Exercise instructions>
Find the lines below that contain the word "child" and count them. Only the number should be given.

Records supplied>
↓↓↓

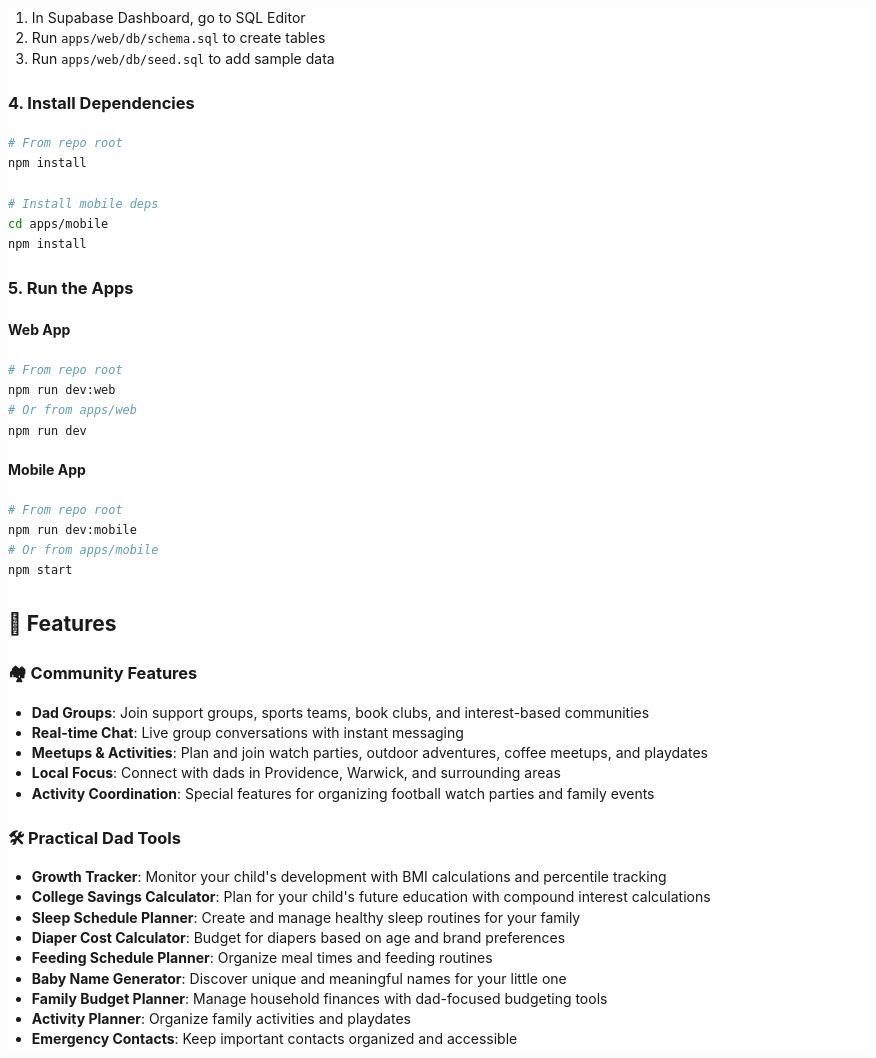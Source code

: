 1. In Supabase Dashboard, go to SQL Editor
2. Run `apps/web/db/schema.sql` to create tables
3. Run `apps/web/db/seed.sql` to add sample data

### 4. Install Dependencies

```bash
# From repo root
npm install

# Install mobile deps
cd apps/mobile
npm install
```

### 5. Run the Apps

#### Web App
```bash
# From repo root
npm run dev:web
# Or from apps/web
npm run dev
```

#### Mobile App
```bash
# From repo root
npm run dev:mobile
# Or from apps/mobile
npm start
```

## 📱 Features

### 🏘️ Community Features
- **Dad Groups**: Join support groups, sports teams, book clubs, and interest-based communities
- **Real-time Chat**: Live group conversations with instant messaging
- **Meetups & Activities**: Plan and join watch parties, outdoor adventures, coffee meetups, and playdates
- **Local Focus**: Connect with dads in Providence, Warwick, and surrounding areas
- **Activity Coordination**: Special features for organizing football watch parties and family events

### 🛠️ Practical Dad Tools
- **Growth Tracker**: Monitor your child's development with BMI calculations and percentile tracking
- **College Savings Calculator**: Plan for your child's future education with compound interest calculations
- **Sleep Schedule Planner**: Create and manage healthy sleep routines for your family
- **Diaper Cost Calculator**: Budget for diapers based on age and brand preferences
- **Feeding Schedule Planner**: Organize meal times and feeding routines
- **Baby Name Generator**: Discover unique and meaningful names for your little one
- **Family Budget Planner**: Manage household finances with dad-focused budgeting tools
- **Activity Planner**: Organize family activities and playdates
- **Emergency Contacts**: Keep important contacts organized and accessible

↑↑↑

Result of the task>
2